Nor would I be living in South Dakota in the United States if I had not been raised here, I suspect. I live 45 miles from the hospital I was born in.
My environment, as well as many of my beliefs, and tastes and preferences have certainly been influenced by my parents and how and where they raised me.
I suspect my parents did their best as parents. Unfortunately they were superstitious and ignorant and they chose to be that way and they choose to stay that way.
That, I can't change. It is a waste of time to try to re-write history. It has however, been useful to analyze my own history. A feature of analysis has been to choose for myself if I want to be superstitious or ignorant. The tactic has been that I can be brave and educate myself. Educate myself, not look for support for my existing opinions.
The benefit of the free choice of fearless education is I can behave rationally if I choose. The easy way is to fear what my parents feared, hate who they hate and isolate and shun and live biased and ignorant of objective reality.

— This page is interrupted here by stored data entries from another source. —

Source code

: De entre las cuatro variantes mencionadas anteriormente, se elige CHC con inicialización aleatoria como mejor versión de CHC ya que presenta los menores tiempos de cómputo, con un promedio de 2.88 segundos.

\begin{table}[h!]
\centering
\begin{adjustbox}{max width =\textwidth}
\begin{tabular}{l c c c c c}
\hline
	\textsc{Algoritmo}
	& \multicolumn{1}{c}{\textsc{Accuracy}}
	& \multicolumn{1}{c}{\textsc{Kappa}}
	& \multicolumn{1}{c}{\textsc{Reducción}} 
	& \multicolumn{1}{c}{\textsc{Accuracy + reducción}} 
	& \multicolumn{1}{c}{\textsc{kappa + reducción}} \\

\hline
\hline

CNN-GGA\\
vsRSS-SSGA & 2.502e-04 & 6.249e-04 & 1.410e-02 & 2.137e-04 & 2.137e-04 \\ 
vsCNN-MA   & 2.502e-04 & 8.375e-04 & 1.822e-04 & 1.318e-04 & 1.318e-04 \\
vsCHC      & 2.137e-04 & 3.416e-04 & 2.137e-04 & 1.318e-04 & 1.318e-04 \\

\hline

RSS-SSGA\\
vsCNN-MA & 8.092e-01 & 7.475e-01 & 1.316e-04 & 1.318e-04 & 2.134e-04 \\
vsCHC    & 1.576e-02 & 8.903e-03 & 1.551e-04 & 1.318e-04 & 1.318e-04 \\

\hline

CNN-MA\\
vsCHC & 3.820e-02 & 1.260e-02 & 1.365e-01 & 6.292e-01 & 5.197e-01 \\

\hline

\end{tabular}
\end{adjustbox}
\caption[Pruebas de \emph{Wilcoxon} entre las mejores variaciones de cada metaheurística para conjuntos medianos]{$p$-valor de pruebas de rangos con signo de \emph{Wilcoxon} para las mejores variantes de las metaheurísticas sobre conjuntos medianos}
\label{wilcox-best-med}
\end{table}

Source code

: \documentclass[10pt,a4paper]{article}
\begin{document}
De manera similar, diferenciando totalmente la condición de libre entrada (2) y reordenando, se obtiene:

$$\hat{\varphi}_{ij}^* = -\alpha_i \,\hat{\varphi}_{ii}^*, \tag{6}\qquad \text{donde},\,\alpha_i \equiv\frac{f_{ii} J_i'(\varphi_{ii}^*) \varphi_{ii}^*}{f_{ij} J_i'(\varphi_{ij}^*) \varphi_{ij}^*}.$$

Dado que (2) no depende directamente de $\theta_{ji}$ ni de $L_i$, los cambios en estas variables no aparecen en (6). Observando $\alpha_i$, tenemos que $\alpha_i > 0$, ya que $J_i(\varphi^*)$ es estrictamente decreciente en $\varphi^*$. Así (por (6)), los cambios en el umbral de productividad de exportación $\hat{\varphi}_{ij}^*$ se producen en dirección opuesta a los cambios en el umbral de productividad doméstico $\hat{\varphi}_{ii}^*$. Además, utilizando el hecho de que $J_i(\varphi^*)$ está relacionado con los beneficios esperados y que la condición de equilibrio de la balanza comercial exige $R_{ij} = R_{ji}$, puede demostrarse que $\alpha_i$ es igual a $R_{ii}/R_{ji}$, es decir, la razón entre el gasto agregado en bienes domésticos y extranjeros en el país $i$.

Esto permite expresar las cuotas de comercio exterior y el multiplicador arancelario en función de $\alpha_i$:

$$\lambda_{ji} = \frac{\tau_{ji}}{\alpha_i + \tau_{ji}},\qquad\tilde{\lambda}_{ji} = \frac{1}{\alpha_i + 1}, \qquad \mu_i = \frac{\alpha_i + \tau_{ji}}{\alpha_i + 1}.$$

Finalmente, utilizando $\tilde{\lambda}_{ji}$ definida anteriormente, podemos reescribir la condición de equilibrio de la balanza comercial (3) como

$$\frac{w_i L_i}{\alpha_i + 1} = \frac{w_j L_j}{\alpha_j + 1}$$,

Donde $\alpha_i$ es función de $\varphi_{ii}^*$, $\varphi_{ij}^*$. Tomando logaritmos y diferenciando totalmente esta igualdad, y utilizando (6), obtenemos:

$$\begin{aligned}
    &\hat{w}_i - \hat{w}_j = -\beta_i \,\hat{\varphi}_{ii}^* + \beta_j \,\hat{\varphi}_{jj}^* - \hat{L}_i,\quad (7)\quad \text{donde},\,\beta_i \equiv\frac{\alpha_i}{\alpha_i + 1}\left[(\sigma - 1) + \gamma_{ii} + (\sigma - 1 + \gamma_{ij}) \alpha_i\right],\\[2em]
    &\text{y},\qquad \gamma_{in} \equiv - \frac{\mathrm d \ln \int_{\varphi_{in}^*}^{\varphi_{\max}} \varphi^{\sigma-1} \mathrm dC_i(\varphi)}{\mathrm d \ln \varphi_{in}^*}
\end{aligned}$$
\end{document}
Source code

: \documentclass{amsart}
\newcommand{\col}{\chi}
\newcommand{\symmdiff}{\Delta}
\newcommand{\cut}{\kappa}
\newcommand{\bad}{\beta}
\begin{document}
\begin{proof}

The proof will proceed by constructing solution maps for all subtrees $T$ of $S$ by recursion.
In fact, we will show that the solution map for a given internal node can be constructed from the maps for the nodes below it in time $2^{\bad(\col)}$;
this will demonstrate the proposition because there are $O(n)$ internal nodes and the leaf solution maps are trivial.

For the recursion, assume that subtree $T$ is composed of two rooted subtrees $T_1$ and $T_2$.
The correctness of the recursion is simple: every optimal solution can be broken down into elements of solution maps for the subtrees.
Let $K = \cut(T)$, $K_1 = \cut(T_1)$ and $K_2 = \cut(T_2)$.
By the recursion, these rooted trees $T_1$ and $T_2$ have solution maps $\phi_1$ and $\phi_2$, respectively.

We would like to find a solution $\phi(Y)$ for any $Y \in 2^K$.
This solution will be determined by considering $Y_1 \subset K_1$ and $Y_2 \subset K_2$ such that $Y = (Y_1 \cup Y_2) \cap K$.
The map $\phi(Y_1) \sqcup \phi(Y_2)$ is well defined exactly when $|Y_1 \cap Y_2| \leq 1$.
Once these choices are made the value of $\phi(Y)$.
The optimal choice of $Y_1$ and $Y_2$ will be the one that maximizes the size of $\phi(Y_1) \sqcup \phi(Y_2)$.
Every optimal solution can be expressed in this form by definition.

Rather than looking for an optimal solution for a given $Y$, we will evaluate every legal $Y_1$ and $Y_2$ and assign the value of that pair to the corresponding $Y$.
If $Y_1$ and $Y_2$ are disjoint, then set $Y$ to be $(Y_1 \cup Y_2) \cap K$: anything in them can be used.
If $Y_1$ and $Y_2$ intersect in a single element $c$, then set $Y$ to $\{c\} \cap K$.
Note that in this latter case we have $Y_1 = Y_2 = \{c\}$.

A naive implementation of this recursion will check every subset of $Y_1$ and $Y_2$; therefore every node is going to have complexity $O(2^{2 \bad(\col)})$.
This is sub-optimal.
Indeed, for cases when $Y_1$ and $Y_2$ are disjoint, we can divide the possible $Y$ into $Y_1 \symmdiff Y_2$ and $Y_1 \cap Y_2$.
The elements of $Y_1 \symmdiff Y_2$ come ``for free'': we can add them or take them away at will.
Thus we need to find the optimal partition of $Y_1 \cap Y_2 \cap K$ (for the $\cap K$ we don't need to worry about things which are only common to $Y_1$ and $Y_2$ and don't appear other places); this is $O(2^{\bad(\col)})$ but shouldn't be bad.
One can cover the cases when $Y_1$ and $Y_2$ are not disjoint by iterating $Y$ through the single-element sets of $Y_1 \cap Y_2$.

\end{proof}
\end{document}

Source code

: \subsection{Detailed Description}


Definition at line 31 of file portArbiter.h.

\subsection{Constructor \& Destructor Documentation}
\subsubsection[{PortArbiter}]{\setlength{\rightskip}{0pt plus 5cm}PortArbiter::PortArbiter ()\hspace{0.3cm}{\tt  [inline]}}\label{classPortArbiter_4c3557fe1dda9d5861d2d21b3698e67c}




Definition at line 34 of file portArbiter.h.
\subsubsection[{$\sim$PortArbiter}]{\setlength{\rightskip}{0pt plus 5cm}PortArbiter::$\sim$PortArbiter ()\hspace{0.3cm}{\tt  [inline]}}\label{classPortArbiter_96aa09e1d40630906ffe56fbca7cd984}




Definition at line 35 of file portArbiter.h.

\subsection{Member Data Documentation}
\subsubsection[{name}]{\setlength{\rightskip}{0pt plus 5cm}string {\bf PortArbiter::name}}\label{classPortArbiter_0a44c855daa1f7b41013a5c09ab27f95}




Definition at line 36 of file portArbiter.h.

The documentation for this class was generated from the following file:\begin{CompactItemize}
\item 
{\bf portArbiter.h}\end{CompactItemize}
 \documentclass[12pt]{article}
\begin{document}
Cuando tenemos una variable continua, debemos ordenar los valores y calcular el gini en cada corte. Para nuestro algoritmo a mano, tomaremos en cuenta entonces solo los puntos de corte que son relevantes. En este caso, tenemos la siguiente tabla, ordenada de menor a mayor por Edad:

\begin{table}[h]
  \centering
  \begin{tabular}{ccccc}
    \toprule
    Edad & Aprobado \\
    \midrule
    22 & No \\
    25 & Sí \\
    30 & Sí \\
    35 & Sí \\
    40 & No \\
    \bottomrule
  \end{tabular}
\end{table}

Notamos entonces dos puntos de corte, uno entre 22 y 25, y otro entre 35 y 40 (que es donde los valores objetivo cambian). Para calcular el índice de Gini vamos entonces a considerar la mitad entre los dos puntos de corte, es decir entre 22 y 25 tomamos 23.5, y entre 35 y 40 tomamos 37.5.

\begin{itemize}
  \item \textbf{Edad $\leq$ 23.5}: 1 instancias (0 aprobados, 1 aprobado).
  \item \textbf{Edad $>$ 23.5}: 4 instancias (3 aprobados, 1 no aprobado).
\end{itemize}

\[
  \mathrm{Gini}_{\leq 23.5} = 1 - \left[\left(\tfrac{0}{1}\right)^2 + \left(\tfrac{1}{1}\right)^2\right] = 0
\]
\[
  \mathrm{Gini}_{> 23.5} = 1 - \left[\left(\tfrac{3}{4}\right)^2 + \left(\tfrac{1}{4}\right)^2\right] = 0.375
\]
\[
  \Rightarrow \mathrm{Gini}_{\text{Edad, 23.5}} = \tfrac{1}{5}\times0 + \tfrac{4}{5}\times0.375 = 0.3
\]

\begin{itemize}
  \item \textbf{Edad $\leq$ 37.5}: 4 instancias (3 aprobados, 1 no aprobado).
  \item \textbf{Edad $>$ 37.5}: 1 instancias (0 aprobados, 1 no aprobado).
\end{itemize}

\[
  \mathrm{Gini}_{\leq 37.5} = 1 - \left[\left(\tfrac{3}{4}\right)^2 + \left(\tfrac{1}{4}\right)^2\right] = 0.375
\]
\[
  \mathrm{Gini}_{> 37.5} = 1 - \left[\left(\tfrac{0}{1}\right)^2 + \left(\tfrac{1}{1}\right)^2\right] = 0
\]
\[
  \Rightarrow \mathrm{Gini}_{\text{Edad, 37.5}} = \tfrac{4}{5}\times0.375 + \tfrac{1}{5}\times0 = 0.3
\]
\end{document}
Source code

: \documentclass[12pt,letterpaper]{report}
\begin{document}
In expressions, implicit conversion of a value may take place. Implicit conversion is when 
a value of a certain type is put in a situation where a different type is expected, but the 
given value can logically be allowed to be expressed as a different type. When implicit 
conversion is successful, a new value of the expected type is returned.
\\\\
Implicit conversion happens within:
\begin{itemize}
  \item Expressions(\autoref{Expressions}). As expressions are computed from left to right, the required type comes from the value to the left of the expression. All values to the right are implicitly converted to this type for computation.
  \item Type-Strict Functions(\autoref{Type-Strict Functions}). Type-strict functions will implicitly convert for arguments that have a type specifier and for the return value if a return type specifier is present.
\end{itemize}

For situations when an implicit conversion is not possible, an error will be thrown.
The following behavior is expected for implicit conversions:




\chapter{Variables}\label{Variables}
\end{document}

More information almost always results in a different decision.
I am not glad I was raised as a Jehovah's Witness. I did not enjoy the sacrifices that lifestyle required me to make. I was not given the freedom of choice and my JW relatives still do not allow me freedom of religion or freedom from religion.
It could have been so easy. Just apply logic and reason and freedom of choice.
The sad part is that I infected and allowed my sons to become infected.